YOUR TASK
Return only the lines from the start of the records through the line that contains "p \lor (q \land", inclusive; leave out all pictures.
*** Block opens ***
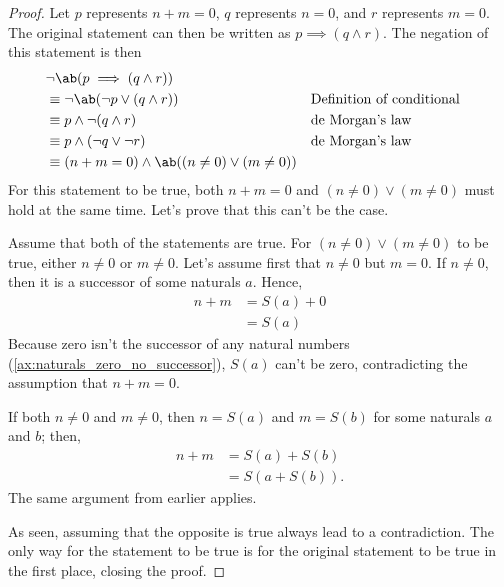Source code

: \begin{proof}
  Let \(p\) represents \(n + m = 0\), \(q\) represents \(n = 0\), and \(r\) represents \(m = 0\).
  The original statement can then be written as \(p \implies (q \land r)\). The negation of this
  statement is then
  \begin{align}
    & \neg \ab(p \implies (q \land r))                                                                           \\
    & \equiv \neg \ab(\neg p \lor (q \land r))                 &  & \textrm{Definition of conditional} \nonumber \\
    & \equiv p \land \neg (q \land r)                          &  & \textrm{de Morgan's law}                     \\
    & \equiv p \land (\neg q \lor \neg r)                      &  & \textrm{de Morgan's law}                     \\
    & \equiv (n + m = 0) \land \ab((n \neq 0) \lor (m \neq 0))
  \end{align}
  For this statement to be true, both \(n + m = 0\) and \((n \neq 0) \lor (m \neq 0)\) must hold at
  the same time. Let's prove that this can't be the case.

  Assume that both of the statements are true. For \((n \neq 0) \lor (m \neq 0)\) to be true, either
  \(n \neq 0\) or \(m \neq 0\). Let's assume first that \(n \neq 0\) but \(m = 0\). If \(n \neq 0\),
  then it is a successor of some naturals \(a\). Hence,
  \begin{align}
    n + m & = S(a) + 0 \\
          & = S(a)
  \end{align}
  Because zero isn't the successor of any natural numbers (\cref{ax:naturals_zero_no_successor}),
  \(S(a)\) can't be zero, contradicting the assumption that \(n + m = 0\).

  If both \(n \neq 0\) and \(m \neq 0\), then \(n = S(a)\) and \(m = S(b)\) for some naturals \(a\)
  and \(b\); then,
  \begin{align}
    n + m & = S(a) + S(b)  \\
          & = S(a + S(b)).
  \end{align}
  The same argument from earlier applies.

  As seen, assuming that the opposite is true always lead to a contradiction. The only way for the
  statement to be true is for the original statement to be true in the first place, closing the
  proof.
\end{proof}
*** Block closes ***
REPLY TO THE EXERCISE
Source code

: \begin{proof}
  Let \(p\) represents \(n + m = 0\), \(q\) represents \(n = 0\), and \(r\) represents \(m = 0\).
  The original statement can then be written as \(p \implies (q \land r)\). The negation of this
  statement is then
  \begin{align}
    & \neg \ab(p \implies (q \land r))                                                                           \\
    & \equiv \neg \ab(\neg p \lor (q \land r))                 &  & \textrm{Definition of conditional} \nonumber \\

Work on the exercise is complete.